Elles avaient des pansements aux mains, des genoux abîmés, la tête bandée. Elles étaient épuisées. Mais elles venaient de gagner la première médaille olympique de l'histoire du rugby féminin. Les Canadiennes, qui ont remporté le bronze hier à Rio, auront été des guerrières jusqu'au bout.

Quand la capitaine est sortie du terrain, le sourire collé au visage, elle sautillait de joie. « Je me sens comme un superhéros, a lancé Jennifer Kish. Maintenant, je comprends comment les Canadiennes de l'équipe de soccer se sont senties à Londres en gagnant le bronze. »

Car les médailles de bronze ne sont pas toutes égales. Certaines ressemblent à des défaites, d'autres, à des victoires. Celle-ci, gagnée au compte de 33-10 contre la Grande-Bretagne, avait plutôt des airs de fête.

C'est que le tournoi des Canadiennes a été difficile. Dimanche, elles affrontaient ces mêmes Britanniques dans la phase de groupe. Elles s'étaient prises une dégelée de 22-0. Une victoire contre la France les a envoyées en demi-finales. Mais dans ce match, disputé un peu plus tôt hier, les futures championnes, les Australiennes, les ont battues 17-5.

« Ç'a été dur. On a été dévastées. Le rêve d'une médaille d'or était mort », a admis la capitaine Kish. L'atmosphère était sombre dans le camp canadien. Surtout que le match de bronze d'hier soir les opposait aux mêmes Britanniques qui les avaient blanchies la veille. Les joueuses ont passé l'après-midi à réfléchir à ce qu'elles devaient faire pour gagner, pour ne pas finir quatrièmes. Elles ont décidé de ne pas plier l'échine.

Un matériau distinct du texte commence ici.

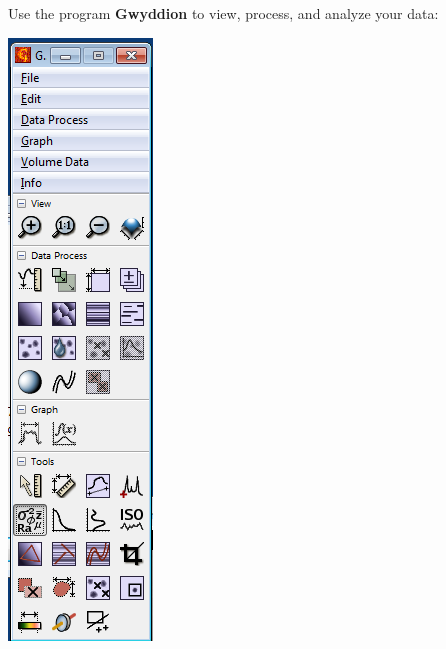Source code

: \documentclass{../lab}
\begin{document}
Use the program \textbf{Gwyddion }to view, process, and analyze your data:
\begin{center}
    \href{http://experimentationlab.berkeley.edu/sites/default/files/AFMImages/39.png}{\includegraphics[width=0.5\linewidth]{images/39.png}}
\end{center}
\end{document}
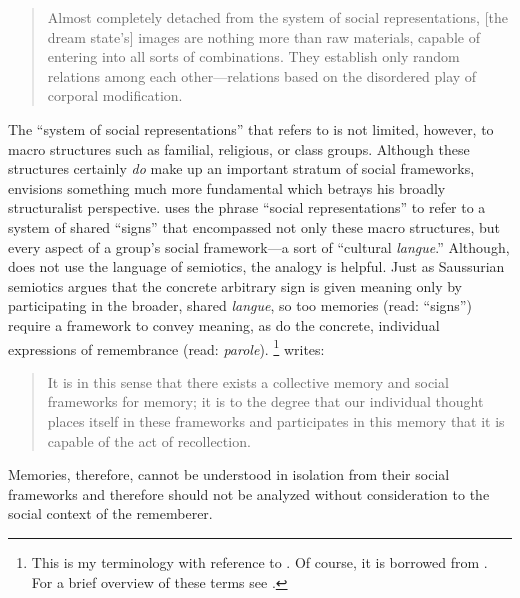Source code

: \begin{quote}
    Almost completely detached from the system of social representations, {[}the dream state's{]} images are nothing more than raw materials, capable of entering into all sorts of combinations. They establish only random relations among each other---relations based on the disordered play of corporal modification.\autocite[42]{halbwachs1992}
\end{quote}  

The ``system of social representations'' that \halbwachs refers to is not limited, however, to macro structures such as familial, religious, or class groups. Although these structures certainly \emph{do} make up an important stratum of social frameworks, \halbwachs envisions something much more fundamental which betrays his broadly structuralist perspective. \halbwachs uses the phrase ``social representations'' to refer to a system of shared ``signs'' that encompassed not only these macro structures, but every aspect of a group's social framework---a sort of ``cultural \emph{langue}.'' Although, \halbwachs does not use the language of semiotics, the analogy is helpful. Just as Saussurian semiotics argues that the concrete arbitrary sign is given meaning only by participating in the broader, shared \emph{langue}, so too memories (read: ``signs'') require a framework to convey meaning, as do the concrete, individual expressions of remembrance (read: \emph{parole}).%
%
\footnote{This is my terminology with reference to \halbwachs. Of course, it is borrowed from \cite{saussure1916}. For a brief overview of these terms see \cite[93--94]{smith-riley2009}.}
%
\halbwachs writes:  

\begin{quote}
    It is in this sense that there exists a collective memory and social frameworks for memory; it is to the degree that our individual thought places itself in these frameworks and participates in this memory that it is capable of the act of recollection.\autocite[38]{halbwachs1992}
\end{quote}  

Memories, therefore, cannot be understood in isolation from their social frameworks and therefore should not be analyzed without consideration to the social context of the rememberer.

« La défaite ne nous définit pas. On s'est relevées. On s'est dit, oui, elles nous ont battues 22-0 au match précédent. Mais on est capables, on peut les battre. »

Le match est parti sur les chapeaux de roues. Les Canadiennes n'avaient aucun complexe. La Québécoise Karen Paquin a mis un peu plus de deux minutes pour marquer le premier essai. Les autres ont ensuite déboulé pour les Canadiennes, qui ont remporté une victoire claire et nette.

« Le match contre l'Australie nous a brisé le coeur. Il a fallu se relever, se regrouper. On l'a fait », a dit Ghislaine Landry, qui a marqué 18 des points des siennes et a joué les quelque 20 minutes avec une énergie surhumaine.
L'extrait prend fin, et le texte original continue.